§ WHAT YOU WILL DO: From the entries below, return only the lines starting at the one that contains "<td>53</td>" and ending at the one that contains "<td>5.41%</td>", exactly as they stand.

§ AVAILABLE DATA:
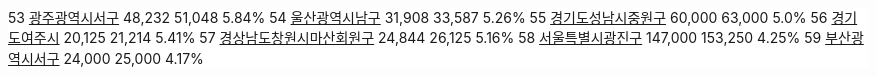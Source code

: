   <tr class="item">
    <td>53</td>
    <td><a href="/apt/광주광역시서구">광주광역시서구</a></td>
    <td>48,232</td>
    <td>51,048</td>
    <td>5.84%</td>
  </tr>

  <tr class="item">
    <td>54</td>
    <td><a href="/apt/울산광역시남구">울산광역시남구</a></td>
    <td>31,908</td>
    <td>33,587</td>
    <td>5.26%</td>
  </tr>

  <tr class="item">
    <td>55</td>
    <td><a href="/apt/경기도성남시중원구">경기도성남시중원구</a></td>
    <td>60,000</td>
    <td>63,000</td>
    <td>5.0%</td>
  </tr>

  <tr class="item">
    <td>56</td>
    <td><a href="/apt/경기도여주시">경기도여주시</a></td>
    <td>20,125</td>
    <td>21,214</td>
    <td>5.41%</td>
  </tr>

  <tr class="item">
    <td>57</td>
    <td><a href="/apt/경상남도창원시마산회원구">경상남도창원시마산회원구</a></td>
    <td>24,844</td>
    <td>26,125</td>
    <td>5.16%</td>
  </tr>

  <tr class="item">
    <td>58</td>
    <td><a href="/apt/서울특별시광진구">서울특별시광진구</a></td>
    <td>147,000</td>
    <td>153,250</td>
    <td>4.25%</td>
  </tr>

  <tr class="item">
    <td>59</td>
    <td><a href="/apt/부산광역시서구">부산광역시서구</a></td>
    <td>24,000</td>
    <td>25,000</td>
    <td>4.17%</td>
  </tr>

---

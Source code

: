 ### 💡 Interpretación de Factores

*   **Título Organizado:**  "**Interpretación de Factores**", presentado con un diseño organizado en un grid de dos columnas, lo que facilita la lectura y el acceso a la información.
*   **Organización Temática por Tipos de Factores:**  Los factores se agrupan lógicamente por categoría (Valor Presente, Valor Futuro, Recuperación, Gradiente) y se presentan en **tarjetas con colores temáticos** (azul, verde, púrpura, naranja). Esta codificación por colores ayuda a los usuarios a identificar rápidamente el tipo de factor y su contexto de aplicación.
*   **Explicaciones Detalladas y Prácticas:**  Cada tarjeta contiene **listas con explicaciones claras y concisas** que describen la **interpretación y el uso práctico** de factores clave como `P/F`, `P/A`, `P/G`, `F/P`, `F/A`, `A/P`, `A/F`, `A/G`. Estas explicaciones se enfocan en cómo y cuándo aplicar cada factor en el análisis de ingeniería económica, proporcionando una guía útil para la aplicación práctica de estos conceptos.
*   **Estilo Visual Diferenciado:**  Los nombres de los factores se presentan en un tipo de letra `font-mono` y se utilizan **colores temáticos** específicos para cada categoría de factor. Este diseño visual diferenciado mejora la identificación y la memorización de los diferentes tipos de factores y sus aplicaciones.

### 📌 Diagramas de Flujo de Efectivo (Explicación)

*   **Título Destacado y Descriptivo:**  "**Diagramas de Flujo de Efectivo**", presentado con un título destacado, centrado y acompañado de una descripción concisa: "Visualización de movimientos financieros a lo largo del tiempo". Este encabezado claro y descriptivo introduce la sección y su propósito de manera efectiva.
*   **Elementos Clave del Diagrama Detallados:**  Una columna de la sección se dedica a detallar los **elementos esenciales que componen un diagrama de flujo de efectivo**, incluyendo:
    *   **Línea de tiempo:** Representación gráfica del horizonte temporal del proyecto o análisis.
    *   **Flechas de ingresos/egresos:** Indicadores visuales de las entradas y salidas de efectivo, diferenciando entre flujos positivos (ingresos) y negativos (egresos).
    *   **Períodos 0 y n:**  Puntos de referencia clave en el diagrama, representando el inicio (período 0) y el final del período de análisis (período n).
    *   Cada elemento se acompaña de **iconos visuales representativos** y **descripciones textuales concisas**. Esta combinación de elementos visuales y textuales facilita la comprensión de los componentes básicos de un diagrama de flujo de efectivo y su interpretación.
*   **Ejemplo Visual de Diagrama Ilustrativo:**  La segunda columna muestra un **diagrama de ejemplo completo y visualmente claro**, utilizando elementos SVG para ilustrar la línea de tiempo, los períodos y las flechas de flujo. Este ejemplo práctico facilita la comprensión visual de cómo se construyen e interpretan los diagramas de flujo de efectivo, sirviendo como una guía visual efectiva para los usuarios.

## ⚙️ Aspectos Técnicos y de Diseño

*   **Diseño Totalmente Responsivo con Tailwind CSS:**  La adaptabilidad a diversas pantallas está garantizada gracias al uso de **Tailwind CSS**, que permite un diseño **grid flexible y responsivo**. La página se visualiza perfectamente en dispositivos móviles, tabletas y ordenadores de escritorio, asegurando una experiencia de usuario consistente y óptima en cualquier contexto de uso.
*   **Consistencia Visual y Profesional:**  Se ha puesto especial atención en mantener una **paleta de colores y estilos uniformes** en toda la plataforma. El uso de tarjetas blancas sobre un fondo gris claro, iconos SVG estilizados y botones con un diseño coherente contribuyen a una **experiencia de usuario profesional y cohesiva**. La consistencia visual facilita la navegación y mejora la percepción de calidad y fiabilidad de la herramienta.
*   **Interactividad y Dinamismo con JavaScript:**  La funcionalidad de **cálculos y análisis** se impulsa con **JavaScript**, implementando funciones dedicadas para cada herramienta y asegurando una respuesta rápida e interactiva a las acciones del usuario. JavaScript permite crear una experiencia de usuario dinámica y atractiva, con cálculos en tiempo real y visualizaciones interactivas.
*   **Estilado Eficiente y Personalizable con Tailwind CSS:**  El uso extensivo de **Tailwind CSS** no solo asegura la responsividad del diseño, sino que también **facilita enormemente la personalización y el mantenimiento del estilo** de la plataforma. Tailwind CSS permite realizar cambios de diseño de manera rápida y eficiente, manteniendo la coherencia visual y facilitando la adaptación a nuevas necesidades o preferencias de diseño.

§ REPLY TO THE EXERCISE:
    <td>53</td>
    <td><a href="/apt/광주광역시서구">광주광역시서구</a></td>
    <td>48,232</td>
    <td>51,048</td>
    <td>5.84%</td>
  </tr>

  <tr class="item">
    <td>54</td>
    <td><a href="/apt/울산광역시남구">울산광역시남구</a></td>
    <td>31,908</td>
    <td>33,587</td>
    <td>5.26%</td>
  </tr>

  <tr class="item">
    <td>55</td>
    <td><a href="/apt/경기도성남시중원구">경기도성남시중원구</a></td>
    <td>60,000</td>
    <td>63,000</td>
    <td>5.0%</td>
  </tr>

  <tr class="item">
    <td>56</td>
    <td><a href="/apt/경기도여주시">경기도여주시</a></td>
    <td>20,125</td>
    <td>21,214</td>
    <td>5.41%</td>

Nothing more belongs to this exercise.